Assignment:
Begin with the opening line of the records and extract each line through the one holding "- **Authentication**: PIN validation requests"; pictures are not part of the copy.

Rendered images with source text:
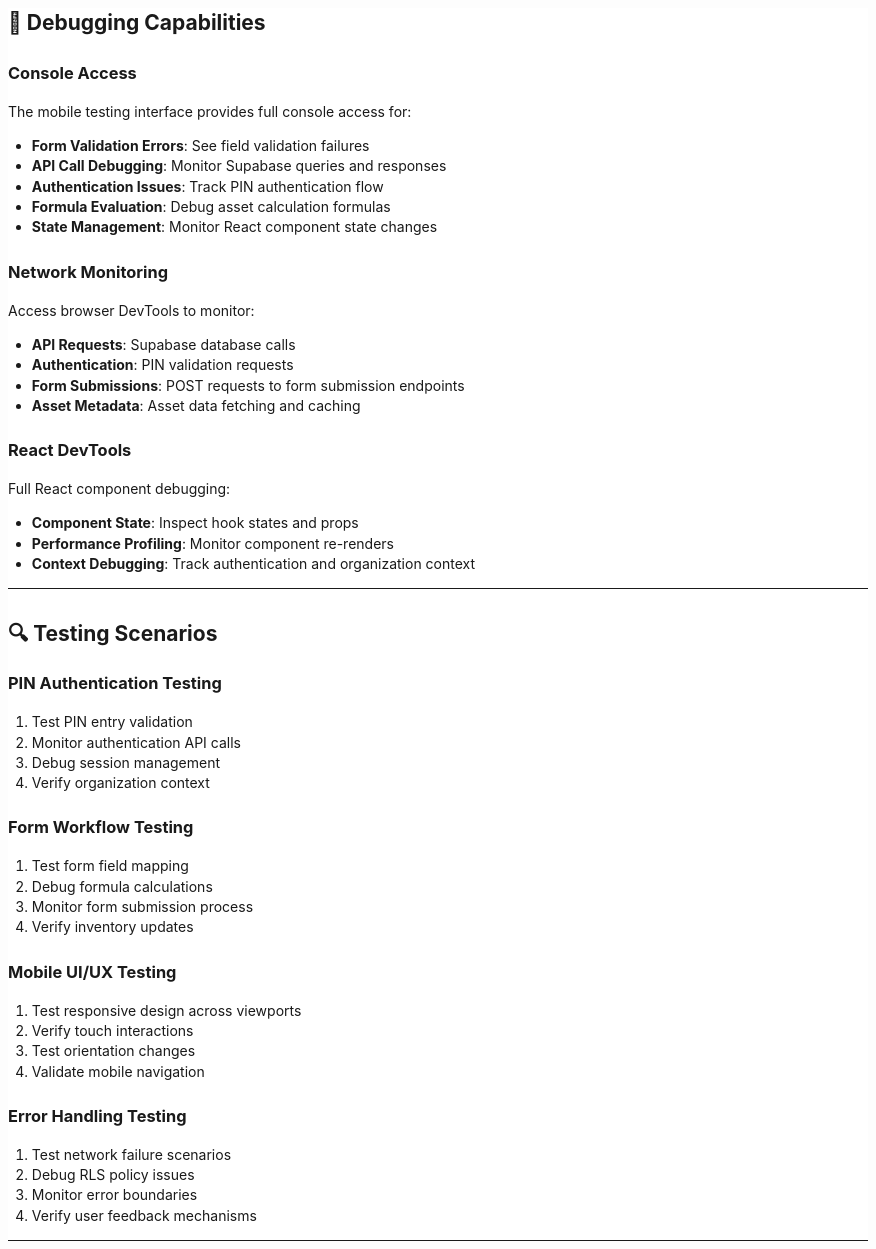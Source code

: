 
## 🐛 **Debugging Capabilities**

### **Console Access**
The mobile testing interface provides full console access for:
- **Form Validation Errors**: See field validation failures
- **API Call Debugging**: Monitor Supabase queries and responses
- **Authentication Issues**: Track PIN authentication flow
- **Formula Evaluation**: Debug asset calculation formulas
- **State Management**: Monitor React component state changes

### **Network Monitoring**
Access browser DevTools to monitor:
- **API Requests**: Supabase database calls
- **Authentication**: PIN validation requests
- **Form Submissions**: POST requests to form submission endpoints
- **Asset Metadata**: Asset data fetching and caching

### **React DevTools**
Full React component debugging:
- **Component State**: Inspect hook states and props
- **Performance Profiling**: Monitor component re-renders
- **Context Debugging**: Track authentication and organization context

---

## 🔍 **Testing Scenarios**

### **PIN Authentication Testing**
1. Test PIN entry validation
2. Monitor authentication API calls
3. Debug session management
4. Verify organization context

### **Form Workflow Testing**
1. Test form field mapping
2. Debug formula calculations
3. Monitor form submission process
4. Verify inventory updates

### **Mobile UI/UX Testing**
1. Test responsive design across viewports
2. Verify touch interactions
3. Test orientation changes
4. Validate mobile navigation

### **Error Handling Testing**
1. Test network failure scenarios
2. Debug RLS policy issues
3. Monitor error boundaries
4. Verify user feedback mechanisms

---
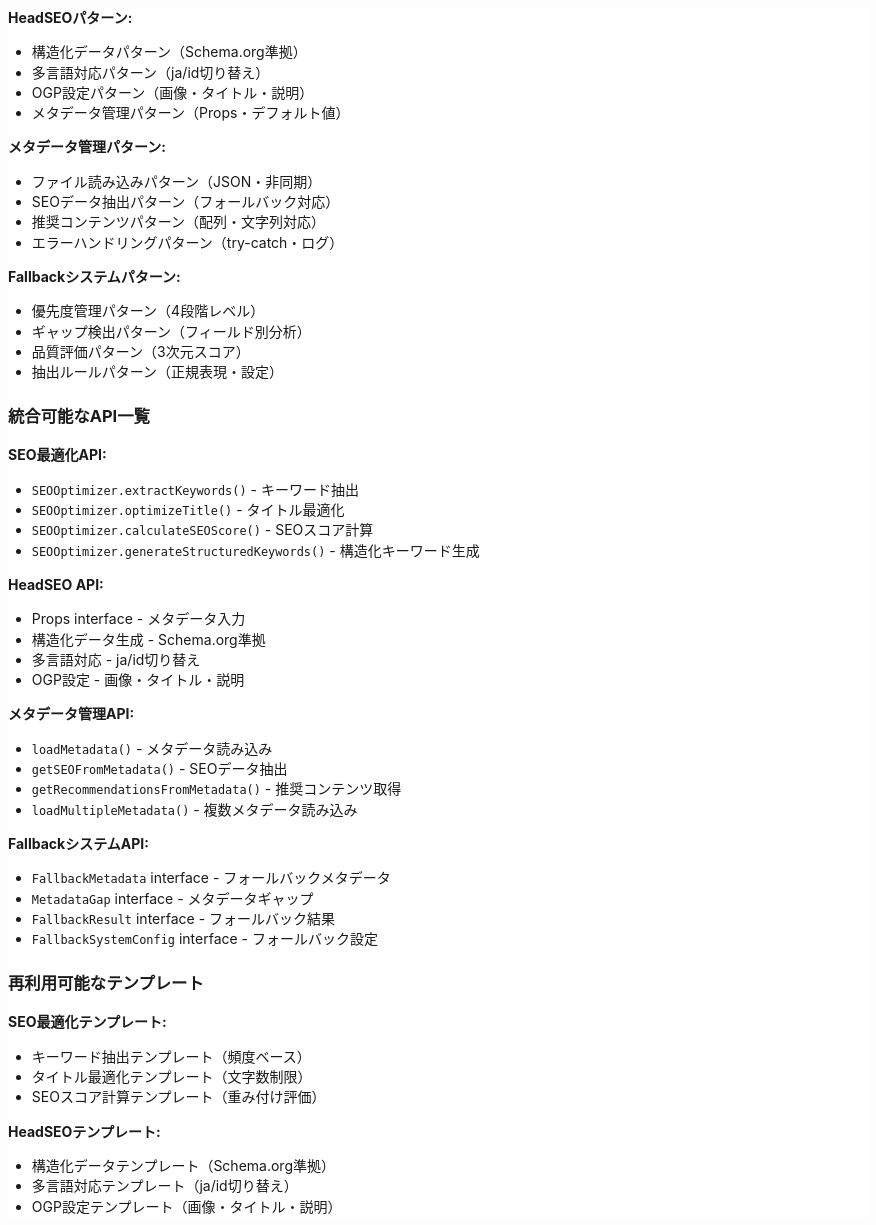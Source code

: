 **HeadSEOパターン:**
- 構造化データパターン（Schema.org準拠）
- 多言語対応パターン（ja/id切り替え）
- OGP設定パターン（画像・タイトル・説明）
- メタデータ管理パターン（Props・デフォルト値）

**メタデータ管理パターン:**
- ファイル読み込みパターン（JSON・非同期）
- SEOデータ抽出パターン（フォールバック対応）
- 推奨コンテンツパターン（配列・文字列対応）
- エラーハンドリングパターン（try-catch・ログ）

**Fallbackシステムパターン:**
- 優先度管理パターン（4段階レベル）
- ギャップ検出パターン（フィールド別分析）
- 品質評価パターン（3次元スコア）
- 抽出ルールパターン（正規表現・設定）

### 統合可能なAPI一覧

**SEO最適化API:**
- `SEOOptimizer.extractKeywords()` - キーワード抽出
- `SEOOptimizer.optimizeTitle()` - タイトル最適化
- `SEOOptimizer.calculateSEOScore()` - SEOスコア計算
- `SEOOptimizer.generateStructuredKeywords()` - 構造化キーワード生成

**HeadSEO API:**
- Props interface - メタデータ入力
- 構造化データ生成 - Schema.org準拠
- 多言語対応 - ja/id切り替え
- OGP設定 - 画像・タイトル・説明

**メタデータ管理API:**
- `loadMetadata()` - メタデータ読み込み
- `getSEOFromMetadata()` - SEOデータ抽出
- `getRecommendationsFromMetadata()` - 推奨コンテンツ取得
- `loadMultipleMetadata()` - 複数メタデータ読み込み

**FallbackシステムAPI:**
- `FallbackMetadata` interface - フォールバックメタデータ
- `MetadataGap` interface - メタデータギャップ
- `FallbackResult` interface - フォールバック結果
- `FallbackSystemConfig` interface - フォールバック設定

### 再利用可能なテンプレート

**SEO最適化テンプレート:**
- キーワード抽出テンプレート（頻度ベース）
- タイトル最適化テンプレート（文字数制限）
- SEOスコア計算テンプレート（重み付け評価）

**HeadSEOテンプレート:**
- 構造化データテンプレート（Schema.org準拠）
- 多言語対応テンプレート（ja/id切り替え）
- OGP設定テンプレート（画像・タイトル・説明）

Your response:
Source code

: 
## 🐛 **Debugging Capabilities**

### **Console Access**
The mobile testing interface provides full console access for:
- **Form Validation Errors**: See field validation failures
- **API Call Debugging**: Monitor Supabase queries and responses
- **Authentication Issues**: Track PIN authentication flow
- **Formula Evaluation**: Debug asset calculation formulas
- **State Management**: Monitor React component state changes

### **Network Monitoring**
Access browser DevTools to monitor:
- **API Requests**: Supabase database calls
- **Authentication**: PIN validation requests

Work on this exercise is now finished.